**TASK DESCRIPTION:** Collect every line in the records below that contains the word "values".

Pictures paired with source code
=== Begin Enclosure ===

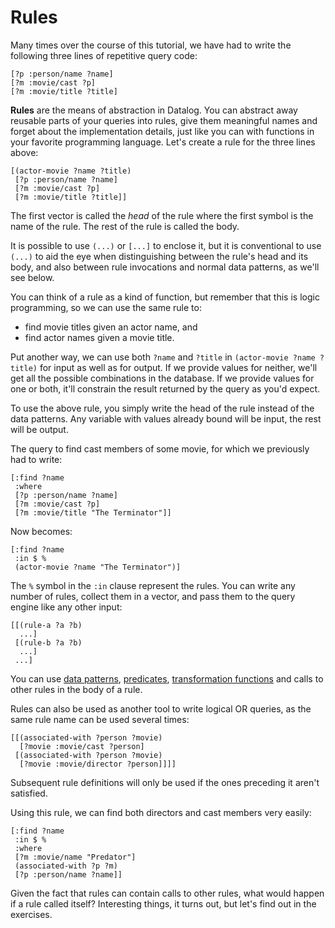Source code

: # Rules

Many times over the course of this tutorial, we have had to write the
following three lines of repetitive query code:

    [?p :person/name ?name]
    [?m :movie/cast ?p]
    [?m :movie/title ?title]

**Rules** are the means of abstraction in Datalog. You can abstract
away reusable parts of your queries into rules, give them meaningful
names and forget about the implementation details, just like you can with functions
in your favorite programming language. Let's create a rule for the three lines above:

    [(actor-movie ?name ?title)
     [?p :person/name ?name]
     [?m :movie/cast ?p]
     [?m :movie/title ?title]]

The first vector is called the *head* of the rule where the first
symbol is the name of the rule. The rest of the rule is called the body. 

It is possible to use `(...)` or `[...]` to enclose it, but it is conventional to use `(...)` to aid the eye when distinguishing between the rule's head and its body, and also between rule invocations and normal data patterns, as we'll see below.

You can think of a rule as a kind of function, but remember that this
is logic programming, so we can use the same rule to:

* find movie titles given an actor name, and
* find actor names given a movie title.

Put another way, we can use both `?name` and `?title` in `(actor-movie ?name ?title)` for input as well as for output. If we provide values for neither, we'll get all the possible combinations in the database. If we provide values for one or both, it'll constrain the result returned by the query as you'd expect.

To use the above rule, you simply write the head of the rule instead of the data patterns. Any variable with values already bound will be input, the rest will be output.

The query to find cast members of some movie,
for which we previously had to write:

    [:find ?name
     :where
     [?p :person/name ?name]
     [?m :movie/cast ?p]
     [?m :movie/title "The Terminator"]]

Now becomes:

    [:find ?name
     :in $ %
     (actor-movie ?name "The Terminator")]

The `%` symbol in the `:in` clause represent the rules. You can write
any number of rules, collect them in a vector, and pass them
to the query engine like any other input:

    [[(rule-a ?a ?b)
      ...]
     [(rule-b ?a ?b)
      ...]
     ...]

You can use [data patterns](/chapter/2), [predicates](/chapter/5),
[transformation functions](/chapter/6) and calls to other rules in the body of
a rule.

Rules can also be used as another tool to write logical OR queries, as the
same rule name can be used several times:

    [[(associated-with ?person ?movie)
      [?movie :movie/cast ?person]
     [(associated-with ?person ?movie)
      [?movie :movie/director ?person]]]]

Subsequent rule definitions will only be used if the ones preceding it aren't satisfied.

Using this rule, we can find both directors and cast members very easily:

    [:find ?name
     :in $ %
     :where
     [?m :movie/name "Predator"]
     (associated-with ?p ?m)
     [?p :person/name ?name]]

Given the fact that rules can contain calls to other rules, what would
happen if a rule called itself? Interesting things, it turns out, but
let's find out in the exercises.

=== End Enclosure ===

**YOUR RESPONSE:**
Put another way, we can use both `?name` and `?title` in `(actor-movie ?name ?title)` for input as well as for output. If we provide values for neither, we'll get all the possible combinations in the database. If we provide values for one or both, it'll constrain the result returned by the query as you'd expect.
To use the above rule, you simply write the head of the rule instead of the data patterns. Any variable with values already bound will be input, the rest will be output.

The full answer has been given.